What is required: Once "Definition at line 12 of file build.\+py." turns up in a line below, reproduce that line and those after it exactly, stopping after the line with "improvement to $O(n)$."; leave pictures out.

──────── Provided records

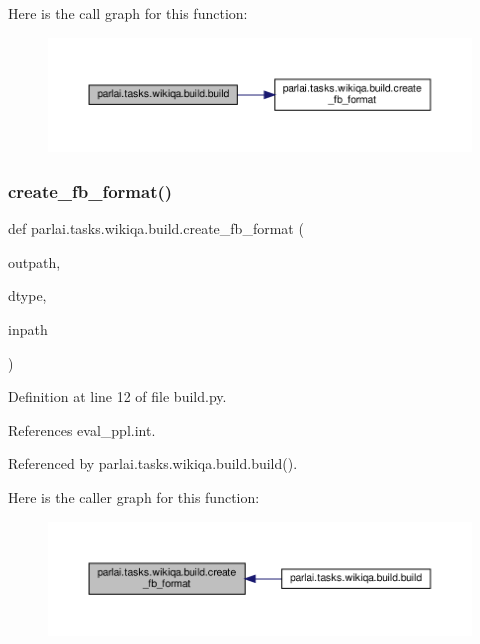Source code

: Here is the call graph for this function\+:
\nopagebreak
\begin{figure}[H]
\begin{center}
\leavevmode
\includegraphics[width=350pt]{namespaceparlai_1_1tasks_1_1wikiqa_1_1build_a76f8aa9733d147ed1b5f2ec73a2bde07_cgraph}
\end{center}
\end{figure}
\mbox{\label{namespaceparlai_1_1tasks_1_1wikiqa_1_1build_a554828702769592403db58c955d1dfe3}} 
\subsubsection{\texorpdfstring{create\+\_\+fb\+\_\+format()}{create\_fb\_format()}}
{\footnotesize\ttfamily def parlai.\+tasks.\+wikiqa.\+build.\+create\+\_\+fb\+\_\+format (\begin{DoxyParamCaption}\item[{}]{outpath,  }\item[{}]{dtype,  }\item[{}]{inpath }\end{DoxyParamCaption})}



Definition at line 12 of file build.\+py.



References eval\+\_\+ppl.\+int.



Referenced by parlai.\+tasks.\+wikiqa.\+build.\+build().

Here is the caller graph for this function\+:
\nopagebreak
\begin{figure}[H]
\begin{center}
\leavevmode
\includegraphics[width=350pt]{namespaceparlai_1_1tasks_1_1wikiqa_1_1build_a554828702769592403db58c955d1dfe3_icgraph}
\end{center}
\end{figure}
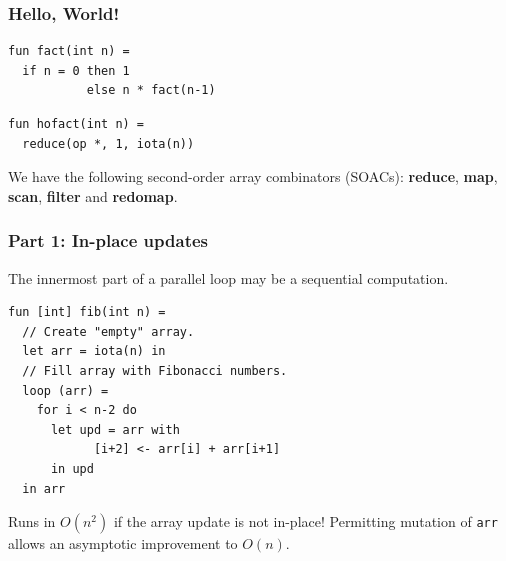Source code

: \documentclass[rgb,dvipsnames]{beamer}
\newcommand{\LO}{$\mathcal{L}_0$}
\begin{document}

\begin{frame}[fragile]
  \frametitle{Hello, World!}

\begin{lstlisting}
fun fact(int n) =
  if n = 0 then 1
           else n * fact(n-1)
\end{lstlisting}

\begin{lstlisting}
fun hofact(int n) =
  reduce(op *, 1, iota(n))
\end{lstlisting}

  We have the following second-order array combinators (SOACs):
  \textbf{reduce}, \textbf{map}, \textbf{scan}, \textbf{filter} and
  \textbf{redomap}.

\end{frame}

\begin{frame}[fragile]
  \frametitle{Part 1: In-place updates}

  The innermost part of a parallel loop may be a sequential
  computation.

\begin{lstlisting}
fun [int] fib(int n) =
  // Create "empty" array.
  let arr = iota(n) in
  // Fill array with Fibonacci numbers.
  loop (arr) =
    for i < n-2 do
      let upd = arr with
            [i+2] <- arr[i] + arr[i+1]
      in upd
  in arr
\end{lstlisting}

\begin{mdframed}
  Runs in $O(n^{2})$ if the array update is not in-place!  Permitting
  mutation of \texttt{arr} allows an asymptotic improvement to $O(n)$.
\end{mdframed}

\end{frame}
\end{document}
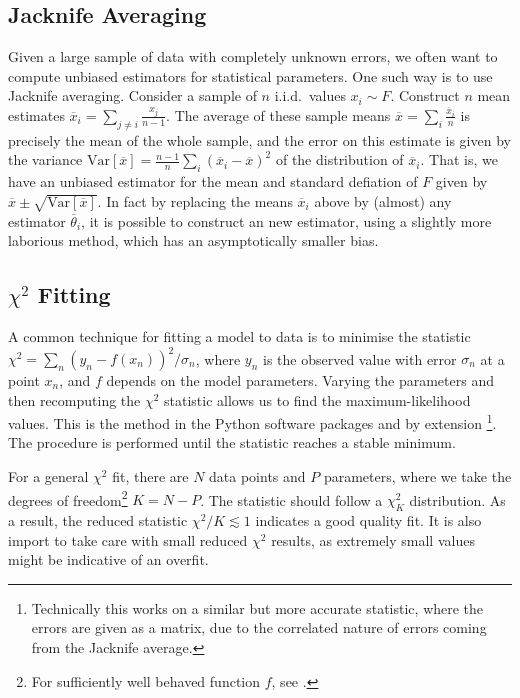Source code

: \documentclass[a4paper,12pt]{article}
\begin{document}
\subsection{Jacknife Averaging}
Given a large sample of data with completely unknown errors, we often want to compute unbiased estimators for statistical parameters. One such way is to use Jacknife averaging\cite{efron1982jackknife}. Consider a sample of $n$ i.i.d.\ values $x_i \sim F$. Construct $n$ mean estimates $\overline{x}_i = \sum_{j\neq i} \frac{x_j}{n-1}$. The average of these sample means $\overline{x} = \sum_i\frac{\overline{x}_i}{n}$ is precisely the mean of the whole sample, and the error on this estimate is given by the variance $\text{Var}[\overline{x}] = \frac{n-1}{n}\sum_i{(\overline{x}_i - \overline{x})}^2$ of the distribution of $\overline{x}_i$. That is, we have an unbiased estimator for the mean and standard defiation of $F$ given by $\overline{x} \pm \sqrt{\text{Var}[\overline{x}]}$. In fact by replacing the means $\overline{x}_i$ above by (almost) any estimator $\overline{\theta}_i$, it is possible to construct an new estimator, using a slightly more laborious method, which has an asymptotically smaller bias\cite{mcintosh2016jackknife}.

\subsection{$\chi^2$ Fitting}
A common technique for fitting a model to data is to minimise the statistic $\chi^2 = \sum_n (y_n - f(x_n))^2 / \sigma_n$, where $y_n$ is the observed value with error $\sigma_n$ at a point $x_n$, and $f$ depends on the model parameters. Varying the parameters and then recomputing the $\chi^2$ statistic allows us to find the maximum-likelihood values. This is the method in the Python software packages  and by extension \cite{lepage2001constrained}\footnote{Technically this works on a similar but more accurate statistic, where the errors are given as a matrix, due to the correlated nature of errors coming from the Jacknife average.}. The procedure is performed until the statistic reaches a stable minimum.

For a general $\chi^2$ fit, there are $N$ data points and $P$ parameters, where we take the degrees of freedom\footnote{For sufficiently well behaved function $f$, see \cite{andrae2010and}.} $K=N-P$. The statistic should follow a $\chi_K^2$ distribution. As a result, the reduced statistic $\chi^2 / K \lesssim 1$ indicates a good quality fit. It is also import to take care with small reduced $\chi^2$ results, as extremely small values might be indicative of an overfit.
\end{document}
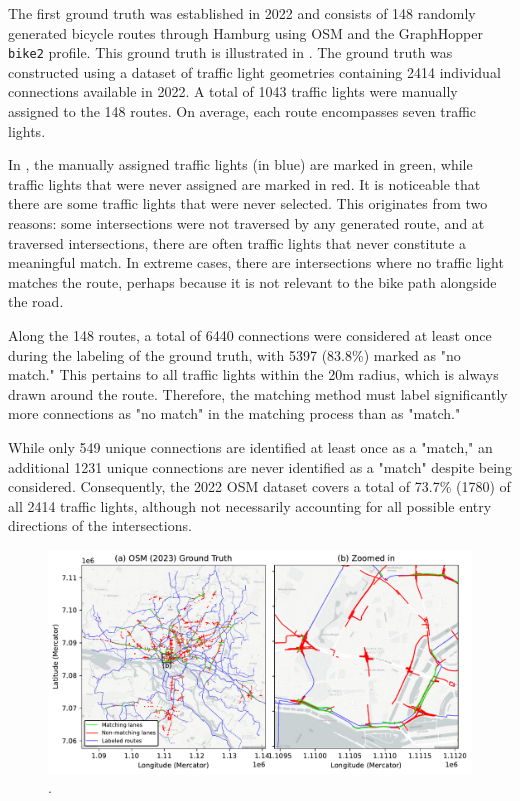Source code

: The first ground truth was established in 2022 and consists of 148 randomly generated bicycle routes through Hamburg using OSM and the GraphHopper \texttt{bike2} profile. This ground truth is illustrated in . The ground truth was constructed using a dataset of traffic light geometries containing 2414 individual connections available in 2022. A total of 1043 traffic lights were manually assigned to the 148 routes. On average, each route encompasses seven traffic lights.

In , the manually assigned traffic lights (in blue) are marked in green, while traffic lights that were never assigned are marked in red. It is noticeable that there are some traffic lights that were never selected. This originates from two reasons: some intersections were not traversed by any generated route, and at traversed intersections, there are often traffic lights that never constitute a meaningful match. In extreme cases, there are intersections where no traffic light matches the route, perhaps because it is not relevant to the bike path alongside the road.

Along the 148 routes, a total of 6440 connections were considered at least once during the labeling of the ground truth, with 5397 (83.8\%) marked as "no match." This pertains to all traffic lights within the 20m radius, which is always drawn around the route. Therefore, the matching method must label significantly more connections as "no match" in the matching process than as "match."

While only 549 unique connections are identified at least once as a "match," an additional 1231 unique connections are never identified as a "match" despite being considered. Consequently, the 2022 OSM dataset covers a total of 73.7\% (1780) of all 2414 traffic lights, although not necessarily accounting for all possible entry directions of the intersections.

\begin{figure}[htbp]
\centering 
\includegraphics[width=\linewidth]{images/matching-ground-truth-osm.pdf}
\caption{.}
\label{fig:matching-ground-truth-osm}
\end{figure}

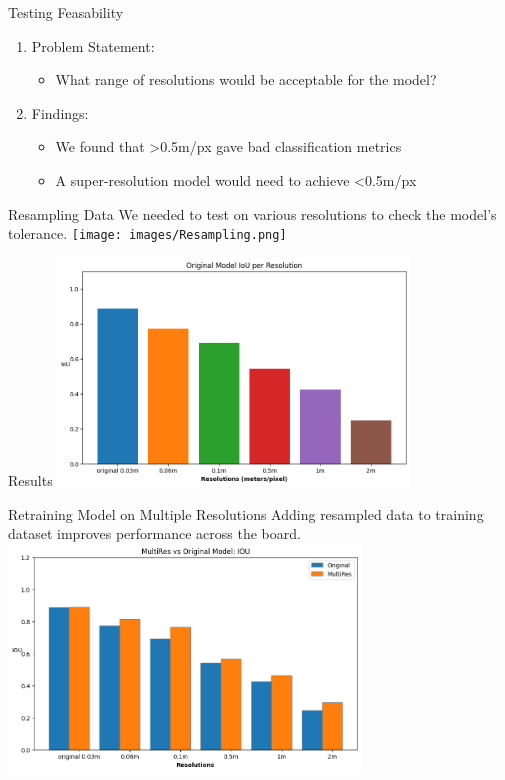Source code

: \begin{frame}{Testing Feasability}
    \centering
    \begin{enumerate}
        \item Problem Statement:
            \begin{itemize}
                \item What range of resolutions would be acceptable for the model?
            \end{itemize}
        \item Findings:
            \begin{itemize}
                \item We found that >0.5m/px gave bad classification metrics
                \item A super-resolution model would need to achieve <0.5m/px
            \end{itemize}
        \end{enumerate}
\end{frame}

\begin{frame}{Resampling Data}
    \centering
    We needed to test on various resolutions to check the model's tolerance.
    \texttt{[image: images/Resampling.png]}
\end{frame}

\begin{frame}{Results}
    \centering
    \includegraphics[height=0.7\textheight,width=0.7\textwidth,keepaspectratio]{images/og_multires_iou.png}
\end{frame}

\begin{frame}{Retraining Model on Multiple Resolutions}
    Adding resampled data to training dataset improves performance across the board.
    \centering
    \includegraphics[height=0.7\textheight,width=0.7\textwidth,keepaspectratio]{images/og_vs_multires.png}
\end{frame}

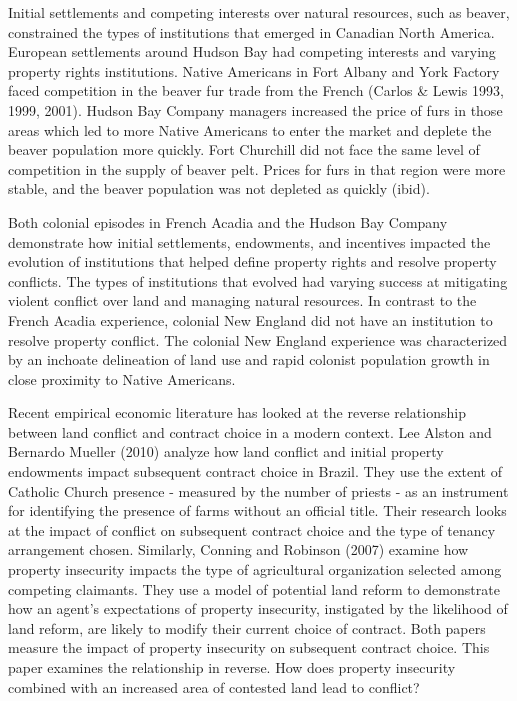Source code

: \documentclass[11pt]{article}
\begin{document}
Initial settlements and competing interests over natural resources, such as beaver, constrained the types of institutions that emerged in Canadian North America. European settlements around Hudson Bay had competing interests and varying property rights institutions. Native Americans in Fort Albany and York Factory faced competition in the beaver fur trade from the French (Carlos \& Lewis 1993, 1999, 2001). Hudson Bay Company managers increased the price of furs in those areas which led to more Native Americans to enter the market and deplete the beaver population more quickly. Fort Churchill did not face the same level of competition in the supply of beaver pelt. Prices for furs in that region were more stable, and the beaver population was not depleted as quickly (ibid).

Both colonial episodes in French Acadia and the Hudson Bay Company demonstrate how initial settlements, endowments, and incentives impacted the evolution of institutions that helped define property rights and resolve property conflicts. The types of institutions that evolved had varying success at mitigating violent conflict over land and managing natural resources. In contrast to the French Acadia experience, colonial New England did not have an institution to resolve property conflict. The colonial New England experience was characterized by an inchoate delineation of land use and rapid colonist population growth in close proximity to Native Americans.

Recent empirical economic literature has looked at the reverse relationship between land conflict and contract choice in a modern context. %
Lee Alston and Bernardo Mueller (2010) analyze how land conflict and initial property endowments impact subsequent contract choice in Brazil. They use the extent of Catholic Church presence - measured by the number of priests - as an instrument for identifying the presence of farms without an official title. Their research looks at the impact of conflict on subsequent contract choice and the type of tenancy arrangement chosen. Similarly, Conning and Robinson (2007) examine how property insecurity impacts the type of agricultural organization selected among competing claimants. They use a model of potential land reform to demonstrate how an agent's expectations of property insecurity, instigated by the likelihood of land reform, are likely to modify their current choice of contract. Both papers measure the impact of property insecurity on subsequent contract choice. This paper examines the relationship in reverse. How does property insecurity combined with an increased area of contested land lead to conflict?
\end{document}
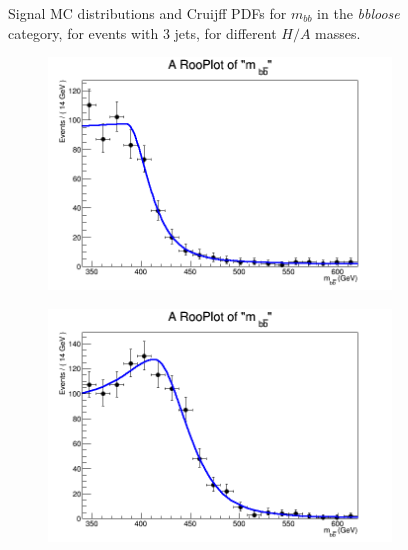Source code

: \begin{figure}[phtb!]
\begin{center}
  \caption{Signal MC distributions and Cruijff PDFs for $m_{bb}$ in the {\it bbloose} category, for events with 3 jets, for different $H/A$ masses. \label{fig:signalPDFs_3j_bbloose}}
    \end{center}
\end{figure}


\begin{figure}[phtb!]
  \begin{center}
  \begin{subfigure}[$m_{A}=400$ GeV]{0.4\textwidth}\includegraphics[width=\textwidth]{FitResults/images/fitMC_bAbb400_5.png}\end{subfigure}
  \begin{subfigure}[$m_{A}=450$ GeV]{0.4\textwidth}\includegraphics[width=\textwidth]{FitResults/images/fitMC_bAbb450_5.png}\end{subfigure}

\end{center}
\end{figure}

────────────────

Response to this task:
Definition at line 12 of file build.\+py.



References eval\+\_\+ppl.\+int.



Referenced by parlai.\+tasks.\+wikiqa.\+build.\+build().

Here is the caller graph for this function\+:
\nopagebreak
\begin{figure}[H]
\begin{center}
\leavevmode
\includegraphics[width=350pt]{namespaceparlai_1_1tasks_1_1wikiqa_1_1build_a554828702769592403db58c955d1dfe3_icgraph}
\end{center}
\end{figure}
Source code

: \documentclass[rgb,dvipsnames]{beamer}
\newcommand{\LO}{$\mathcal{L}_0$}
\begin{document}

\begin{frame}[fragile]
  \frametitle{Hello, World!}

\begin{lstlisting}
fun fact(int n) =
  if n = 0 then 1
           else n * fact(n-1)
\end{lstlisting}

\begin{lstlisting}
fun hofact(int n) =
  reduce(op *, 1, iota(n))
\end{lstlisting}

  We have the following second-order array combinators (SOACs):
  \textbf{reduce}, \textbf{map}, \textbf{scan}, \textbf{filter} and
  \textbf{redomap}.

\end{frame}

\begin{frame}[fragile]
  \frametitle{Part 1: In-place updates}

  The innermost part of a parallel loop may be a sequential
  computation.

\begin{lstlisting}
fun [int] fib(int n) =
  // Create "empty" array.
  let arr = iota(n) in
  // Fill array with Fibonacci numbers.
  loop (arr) =
    for i < n-2 do
      let upd = arr with
            [i+2] <- arr[i] + arr[i+1]
      in upd
  in arr
\end{lstlisting}

\begin{mdframed}
  Runs in $O(n^{2})$ if the array update is not in-place!  Permitting
  mutation of \texttt{arr} allows an asymptotic improvement to $O(n)$.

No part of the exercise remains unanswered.